ここで登場するのがバイナリデータです。 いかなるファイルもほとんどすべてアプリケーションの最終ビルド内に格納することができ、そしてこのファイルをゲームの外部にある、別個のファイルであるかのように使用することができます。
バイナリにはいかなる種類、サイズのファイルでも格納可能です。 Clickteam Fusion が行うのは、最終ビルド作成時にこのバイナリデータを実行ファイルの終わりに追加することです。最終ビルド内でファイルには "リンク" のようなインデックスが与えられるため、ランタイム時にバイナリファイルを呼び出す際、バイナリのどの部分を探したらよいかがわかります。これは Windows 以外のすべてのランタイムに適用されます。 Windows の場合は、バイナリを手動で抽出し、バイナリファイル名を参照する必要があります。
ちょっとわかりづらかったでしょうか? 取っ付きにくい部分もありますが、背後にある原理を理解してしまえば、簡単に利用できます。 次ページから詳しくご説明します。
2. プラットフォームにおける差異
バイナリデータの使用法には 2 種類あります。 Windows ゲーム/アプリでは、ランタイム時にアプリケーションからバイナリデータを手動で抽出し、それを直接参照する必要があります。
他のプラットフォーム (Flash、 iOS、 Android、 XNA、 HTML5) では、その必要はありません。 プラットフォーム毎に異なる一時フォルダーが、どこにあるかを探すのに無駄な時間をかける必要はありません。エクスポータではアプリケーションからバイナリデータを抽出したり、それを参照したりする手間が不要で、ファイル名を呼び出すだけで済むように扱いを簡略化しています。
Windows とその他のプラットフォーム (エクスポータ) で相違が発生する理由は、アプリのキャッシュと一時ディレクトリの設定が異なるためです。例えば、 Xbox 360 の一時フォルダーは、 Android に比べて深いフォルダー構造になる場合があります。 しかしながら、Windows でもなぜファイル名を参照するだけにできないのか、とお思いになるかもしれません。
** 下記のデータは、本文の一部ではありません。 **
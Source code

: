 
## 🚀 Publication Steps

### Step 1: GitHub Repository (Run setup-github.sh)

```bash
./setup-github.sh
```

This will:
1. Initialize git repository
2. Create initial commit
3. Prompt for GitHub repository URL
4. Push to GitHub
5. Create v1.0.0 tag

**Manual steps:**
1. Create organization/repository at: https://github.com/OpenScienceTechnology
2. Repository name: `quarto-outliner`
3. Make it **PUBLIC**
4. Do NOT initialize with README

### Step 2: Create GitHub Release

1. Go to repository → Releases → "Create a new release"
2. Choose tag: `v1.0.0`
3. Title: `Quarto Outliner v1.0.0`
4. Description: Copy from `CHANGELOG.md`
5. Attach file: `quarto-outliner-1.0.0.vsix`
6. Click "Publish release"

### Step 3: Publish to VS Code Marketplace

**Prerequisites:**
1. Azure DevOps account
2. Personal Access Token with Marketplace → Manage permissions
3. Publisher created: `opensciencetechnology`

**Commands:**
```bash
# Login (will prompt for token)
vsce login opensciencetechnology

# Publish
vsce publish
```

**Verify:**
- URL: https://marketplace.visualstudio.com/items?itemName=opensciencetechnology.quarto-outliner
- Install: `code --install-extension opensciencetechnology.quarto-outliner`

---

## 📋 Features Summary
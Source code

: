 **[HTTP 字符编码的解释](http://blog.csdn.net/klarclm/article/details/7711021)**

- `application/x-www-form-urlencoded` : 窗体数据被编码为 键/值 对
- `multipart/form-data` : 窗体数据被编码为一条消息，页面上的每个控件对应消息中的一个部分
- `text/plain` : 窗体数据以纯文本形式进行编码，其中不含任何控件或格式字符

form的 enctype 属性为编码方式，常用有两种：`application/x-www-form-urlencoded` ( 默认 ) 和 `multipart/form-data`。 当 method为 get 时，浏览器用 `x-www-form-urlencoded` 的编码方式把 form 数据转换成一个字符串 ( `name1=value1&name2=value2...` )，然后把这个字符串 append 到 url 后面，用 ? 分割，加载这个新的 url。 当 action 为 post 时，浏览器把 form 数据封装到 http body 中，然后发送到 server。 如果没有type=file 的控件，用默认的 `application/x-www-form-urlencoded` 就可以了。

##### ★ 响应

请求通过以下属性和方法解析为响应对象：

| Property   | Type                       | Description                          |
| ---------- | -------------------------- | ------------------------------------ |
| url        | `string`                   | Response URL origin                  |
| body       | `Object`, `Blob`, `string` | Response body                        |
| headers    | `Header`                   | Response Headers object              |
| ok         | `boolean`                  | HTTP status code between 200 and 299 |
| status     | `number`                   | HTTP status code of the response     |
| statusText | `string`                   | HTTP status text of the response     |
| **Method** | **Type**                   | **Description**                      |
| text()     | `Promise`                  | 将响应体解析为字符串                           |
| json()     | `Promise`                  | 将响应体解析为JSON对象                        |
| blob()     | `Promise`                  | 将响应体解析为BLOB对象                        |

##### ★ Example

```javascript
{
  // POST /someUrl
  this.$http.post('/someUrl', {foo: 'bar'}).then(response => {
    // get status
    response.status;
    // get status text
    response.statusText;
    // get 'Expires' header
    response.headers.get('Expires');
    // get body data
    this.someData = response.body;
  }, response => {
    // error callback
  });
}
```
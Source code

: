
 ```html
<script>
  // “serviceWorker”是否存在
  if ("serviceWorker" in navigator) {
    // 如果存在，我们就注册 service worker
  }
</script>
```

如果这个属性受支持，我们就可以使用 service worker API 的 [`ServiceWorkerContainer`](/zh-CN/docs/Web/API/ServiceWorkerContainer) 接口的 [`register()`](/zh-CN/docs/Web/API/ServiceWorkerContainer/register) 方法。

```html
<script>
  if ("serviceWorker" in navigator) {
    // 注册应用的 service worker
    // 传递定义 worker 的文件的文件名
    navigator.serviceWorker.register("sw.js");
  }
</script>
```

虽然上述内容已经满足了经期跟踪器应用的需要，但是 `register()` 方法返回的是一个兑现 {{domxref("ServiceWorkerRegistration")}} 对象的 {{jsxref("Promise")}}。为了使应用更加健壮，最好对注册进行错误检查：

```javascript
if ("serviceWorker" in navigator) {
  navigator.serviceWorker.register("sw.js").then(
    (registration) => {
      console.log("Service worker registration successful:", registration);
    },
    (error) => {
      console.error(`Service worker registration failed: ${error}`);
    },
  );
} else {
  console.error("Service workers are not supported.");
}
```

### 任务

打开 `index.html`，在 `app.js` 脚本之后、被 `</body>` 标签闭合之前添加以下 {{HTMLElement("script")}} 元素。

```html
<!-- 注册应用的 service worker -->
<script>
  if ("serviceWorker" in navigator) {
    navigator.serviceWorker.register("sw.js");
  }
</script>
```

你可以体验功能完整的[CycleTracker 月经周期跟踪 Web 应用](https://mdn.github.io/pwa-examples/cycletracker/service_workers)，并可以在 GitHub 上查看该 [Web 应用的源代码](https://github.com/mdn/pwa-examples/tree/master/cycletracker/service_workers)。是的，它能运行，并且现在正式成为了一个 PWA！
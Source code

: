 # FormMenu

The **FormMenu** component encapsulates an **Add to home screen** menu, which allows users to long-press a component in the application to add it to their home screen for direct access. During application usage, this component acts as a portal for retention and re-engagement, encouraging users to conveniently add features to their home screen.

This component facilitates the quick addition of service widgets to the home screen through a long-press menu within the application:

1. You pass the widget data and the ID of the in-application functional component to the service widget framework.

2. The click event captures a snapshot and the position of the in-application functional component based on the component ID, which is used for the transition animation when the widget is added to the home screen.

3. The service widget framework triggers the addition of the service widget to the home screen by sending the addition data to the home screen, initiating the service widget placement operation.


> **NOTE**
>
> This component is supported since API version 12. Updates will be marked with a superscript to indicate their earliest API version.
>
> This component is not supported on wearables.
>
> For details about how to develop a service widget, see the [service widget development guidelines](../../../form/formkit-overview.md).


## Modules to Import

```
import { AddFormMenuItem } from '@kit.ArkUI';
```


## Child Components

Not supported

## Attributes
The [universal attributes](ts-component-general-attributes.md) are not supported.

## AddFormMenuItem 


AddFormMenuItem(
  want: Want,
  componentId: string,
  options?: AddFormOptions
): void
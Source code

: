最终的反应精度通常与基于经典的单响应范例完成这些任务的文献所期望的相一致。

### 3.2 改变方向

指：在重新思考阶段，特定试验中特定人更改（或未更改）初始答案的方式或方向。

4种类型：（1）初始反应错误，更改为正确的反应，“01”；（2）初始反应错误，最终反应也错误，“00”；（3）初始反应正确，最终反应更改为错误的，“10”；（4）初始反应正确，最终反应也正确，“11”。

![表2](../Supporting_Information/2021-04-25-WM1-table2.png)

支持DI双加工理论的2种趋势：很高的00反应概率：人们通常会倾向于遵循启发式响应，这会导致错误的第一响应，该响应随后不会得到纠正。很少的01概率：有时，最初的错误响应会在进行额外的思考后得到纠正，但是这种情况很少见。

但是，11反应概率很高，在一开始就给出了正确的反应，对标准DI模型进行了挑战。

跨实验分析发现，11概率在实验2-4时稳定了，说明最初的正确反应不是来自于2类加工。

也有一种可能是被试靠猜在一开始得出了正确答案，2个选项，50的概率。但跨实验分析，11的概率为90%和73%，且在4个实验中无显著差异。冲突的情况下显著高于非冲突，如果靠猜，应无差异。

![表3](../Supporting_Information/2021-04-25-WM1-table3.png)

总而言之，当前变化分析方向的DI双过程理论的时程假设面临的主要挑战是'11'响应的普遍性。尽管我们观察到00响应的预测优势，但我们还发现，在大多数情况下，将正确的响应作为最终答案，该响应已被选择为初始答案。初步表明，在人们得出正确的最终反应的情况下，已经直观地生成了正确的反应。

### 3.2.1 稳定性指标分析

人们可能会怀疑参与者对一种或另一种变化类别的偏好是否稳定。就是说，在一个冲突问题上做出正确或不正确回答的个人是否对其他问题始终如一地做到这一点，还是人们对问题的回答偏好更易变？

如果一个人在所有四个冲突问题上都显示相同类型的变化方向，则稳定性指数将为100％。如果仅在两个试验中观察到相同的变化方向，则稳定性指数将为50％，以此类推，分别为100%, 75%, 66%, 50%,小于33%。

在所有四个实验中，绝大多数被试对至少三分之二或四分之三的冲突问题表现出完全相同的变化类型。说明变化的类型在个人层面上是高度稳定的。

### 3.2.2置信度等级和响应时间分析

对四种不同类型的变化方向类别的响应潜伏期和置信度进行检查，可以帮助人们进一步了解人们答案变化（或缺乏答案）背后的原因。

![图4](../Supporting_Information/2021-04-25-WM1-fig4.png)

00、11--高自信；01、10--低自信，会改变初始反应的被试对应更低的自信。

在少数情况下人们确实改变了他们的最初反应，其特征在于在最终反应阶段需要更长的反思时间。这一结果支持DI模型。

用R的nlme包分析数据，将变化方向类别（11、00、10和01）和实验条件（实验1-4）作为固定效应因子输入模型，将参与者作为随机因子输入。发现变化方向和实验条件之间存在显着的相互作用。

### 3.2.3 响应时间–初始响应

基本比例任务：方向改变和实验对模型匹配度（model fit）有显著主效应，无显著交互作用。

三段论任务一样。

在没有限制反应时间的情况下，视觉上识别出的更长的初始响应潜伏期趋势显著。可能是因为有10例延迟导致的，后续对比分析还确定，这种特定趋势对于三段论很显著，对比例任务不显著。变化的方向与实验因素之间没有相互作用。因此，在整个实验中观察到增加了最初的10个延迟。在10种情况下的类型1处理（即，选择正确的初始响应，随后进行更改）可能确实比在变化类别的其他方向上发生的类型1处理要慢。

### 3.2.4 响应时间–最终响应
その答えは極めて簡単で、開発者 (あなた) にファイルとデータを完全にコントロールできる自由を与えるためです。Windows でも他のプラットフォームと同様のやり方にできなくはありません。 ただそうすることで、開発者の自由を奪うことになります。
3. バイナリデータを挿入するには
Clickteam Fusion では、マウスで 2、3 回クリックするだけでバイナリファイルを挿入することができます。Clickteam Fusion を起動し、新規アプリケーションを作成したら、ツールバーで下図のアイコン (データエレメンツ) を見つけてください。

見つかったらクリックします。 データエレメンツ ダイアログが表示されます。 ここでは、プロジェクト内にすでに含まれているファイルの概要が確認できます。したがって、サウンド、音楽、バイナリデータ、外部ファイル、エクステンション、エフェクトファイルなどを挿入したら、すべてこのダイアログに表示されます。
それでは、バイナリデータ タブをクリックしてください。
ここにアプリに含めたい 「バイナリデータ」 がすべて表示されることになります。 このダイアログはこれで閉じて、続いてバイナリとして含めるINI ファイルを作成します。 メモ帳などのテキストエディタをシンプルなテキストを作成します。 次の内容を記述してください:
[testgroup]
testnumber=101
完了したらファイルを保存します。 名前を付けて保存 ダイアログで、ファイルの種類に すべてのファイル を選択し、C ドライブのルートにtest.ini という名前で保存します (C:\test.ini)。 保存するアクセス許可がない場合は、他のフォルダー(ドキュメント フォルダーなど) でも構いません。
Clickteam Fusion に戻り、さきほどの データエレメンツ アイコンをクリックし、ダイアログでバイナリデータタブをクリックします。 「追加」 ボタンをクリックし、さきほど作成した test.ini ファイルを選択します。 これで INI ファイルがバイナリデータタブに挿入され、下図のように表示されるはずです。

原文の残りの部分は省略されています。